Бригадир покачал головой и стащил с плеча звериную лапу. С тонких жилок в туман упало несколько кровавых капель.
Как же это на них похоже.
– Обязательно было петь? Где же официальное приглашение?
И кладбище. Конечно: они, как никто другой, любили то, с чем их ассоциировали люди, даже поощряли непоколебимую веру ношением обязательных атрибутов. Половинки человеческих черепов, громоздкие сельскохозяйственные инструменты, жутко неудобная одежда. Образ в целом получался очень внушительным, тут нельзя не согласиться – но как все это терпеть изо дня в день? Даже Бригадиры таким терпением не отличались.
Туман вокруг странника молчал. Он забирался под звериные кости, холодил кожу и щекотал волосы у основании шеи. Сложно было не обращать на него внимания. Но нетерпеливые Бригадиры всегда проигрывали – этот урок был самым первым. Он шел сразу после болезненного посвящения и принятия некоторых фактов об устройстве мира.

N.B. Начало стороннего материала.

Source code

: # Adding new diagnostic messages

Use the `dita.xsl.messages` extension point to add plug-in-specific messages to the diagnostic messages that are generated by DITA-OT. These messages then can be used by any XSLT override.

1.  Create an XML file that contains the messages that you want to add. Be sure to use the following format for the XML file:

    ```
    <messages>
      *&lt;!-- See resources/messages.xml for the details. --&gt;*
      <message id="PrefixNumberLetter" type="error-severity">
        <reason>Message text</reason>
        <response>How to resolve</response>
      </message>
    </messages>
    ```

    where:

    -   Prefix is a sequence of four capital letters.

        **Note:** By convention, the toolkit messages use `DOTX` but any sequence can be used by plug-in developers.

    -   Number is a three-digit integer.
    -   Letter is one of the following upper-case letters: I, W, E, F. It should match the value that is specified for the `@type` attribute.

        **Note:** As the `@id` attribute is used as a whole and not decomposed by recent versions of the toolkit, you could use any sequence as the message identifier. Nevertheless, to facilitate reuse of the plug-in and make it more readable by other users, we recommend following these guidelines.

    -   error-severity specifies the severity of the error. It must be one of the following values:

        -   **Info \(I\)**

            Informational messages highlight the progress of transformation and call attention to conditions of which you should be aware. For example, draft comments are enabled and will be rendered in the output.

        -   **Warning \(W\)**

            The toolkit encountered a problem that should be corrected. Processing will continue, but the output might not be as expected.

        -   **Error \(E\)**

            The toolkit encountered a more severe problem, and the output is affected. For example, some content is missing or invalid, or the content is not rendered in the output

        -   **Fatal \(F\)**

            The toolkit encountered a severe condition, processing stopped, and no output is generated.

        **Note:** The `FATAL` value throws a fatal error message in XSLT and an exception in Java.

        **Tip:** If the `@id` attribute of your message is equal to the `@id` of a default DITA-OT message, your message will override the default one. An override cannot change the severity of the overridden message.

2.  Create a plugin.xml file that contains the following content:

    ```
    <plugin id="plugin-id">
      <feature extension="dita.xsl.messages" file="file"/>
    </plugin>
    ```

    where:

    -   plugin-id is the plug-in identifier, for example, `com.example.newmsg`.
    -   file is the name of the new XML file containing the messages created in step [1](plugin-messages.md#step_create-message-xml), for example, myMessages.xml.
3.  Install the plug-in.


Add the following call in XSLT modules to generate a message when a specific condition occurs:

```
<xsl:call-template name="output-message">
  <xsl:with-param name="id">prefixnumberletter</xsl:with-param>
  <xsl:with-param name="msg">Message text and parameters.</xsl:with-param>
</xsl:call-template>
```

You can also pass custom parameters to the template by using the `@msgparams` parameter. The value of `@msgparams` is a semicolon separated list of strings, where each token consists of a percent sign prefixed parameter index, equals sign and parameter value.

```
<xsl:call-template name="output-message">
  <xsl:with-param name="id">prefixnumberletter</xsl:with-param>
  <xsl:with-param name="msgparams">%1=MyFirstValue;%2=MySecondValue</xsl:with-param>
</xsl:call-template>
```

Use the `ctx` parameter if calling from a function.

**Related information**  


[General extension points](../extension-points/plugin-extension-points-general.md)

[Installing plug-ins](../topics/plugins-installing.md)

На зверином черепе стали проступать коричневые линии – словно кто-то рисовал по кости хной. Они складывались в узоры – тоже плод людской веры, но на удивление действенный. Три пересекающихся дуги, замкнутые кругом. И еще раз. И еще. Всего четыре – по сторонам света. Своеобразное предупреждение о том, что Бригадир не собирается шутить.
– Не горячись. – Он вышел из тумана и оперся на старое надгробие, ничуть не заботясь о том, что от подобного жеста оно может осыпаться. – И не говори, что пение тебе не понравилось. Зря что ли те, кого я провожаю, называют меня ангелом?
На кого-на кого, а на ангела Смерть не тянул. Да и громкое «Смерть» ему ничуть не подходило. Всего лишь низенький паренек с нечесаной копной волос, в чьих-то старых шмотках, которые явно ему велики. Ни одного атрибута вроде балахона или косы – революционер в своем роде. Словно у Мрачного Жнеца в самом разгаре подростковый бунт.
Их – Жнецов – было немало, куда больше, чем Бригадиров. У каждого – свое географическое пространство, своя задача и свой набор заблудших душ. Странник знал, что рано или поздно наткнется на Жнеца и в Мэпллэйре: учуял его запах еще в первый день.
– Чего тебе от меня нужно?
Этот мелкий Жнец использовал зов, потому что намертво (ха-ха!) привязан к кладбищенской земле. Это объясняло туман – видимо, вестник смерти не любил гостей.
– Правда, Бьярндир. Мне нужна правда. Вроде бы этим ты славен?
Бригадир замер, разминая пальцы, «одетые» в костяные когти. Если ударить сейчас, Жнец еще не скоро придет в себя, а там уже можно и не беспокоиться – главное, больше не приближаться к земле покойников.
– Судя по всему, ты со Жнецами дел никогда не имел. Мне открылось, как ты умер, едва повеяло твоим присутствием в городе. Могу и по имени называть. По любому из. Тебе больше какое нравится? Карху? Рычь? Карунак?
Бригадир угрожающе рыкнул. Он успел забыть, как это неприятно – слышать из чужих уст то, что давно кажется полузабытым сном.
– Если не хочешь, чтобы я тебе глотку порвал и убрался подальше…
– Тогда буду звать тебя дядей Мишей? – Жнец уселся прямо на надгробие и принялся болтать ногами. Шнурки кроссовок стелились по земле, пятки ударялись в камень.
Бригадир несколько секунд молчал, а потом расхохотался. Если все Жнецы подобны этому – что вряд ли так, – то смерть становится чем-то куда более веселым.
– Правда? Чья же?
– Моя, конечно. – Жнец принялся заплетать из своих длинных волос косичку. – Я хочу знать, кем я был, до того как стал Жнецом.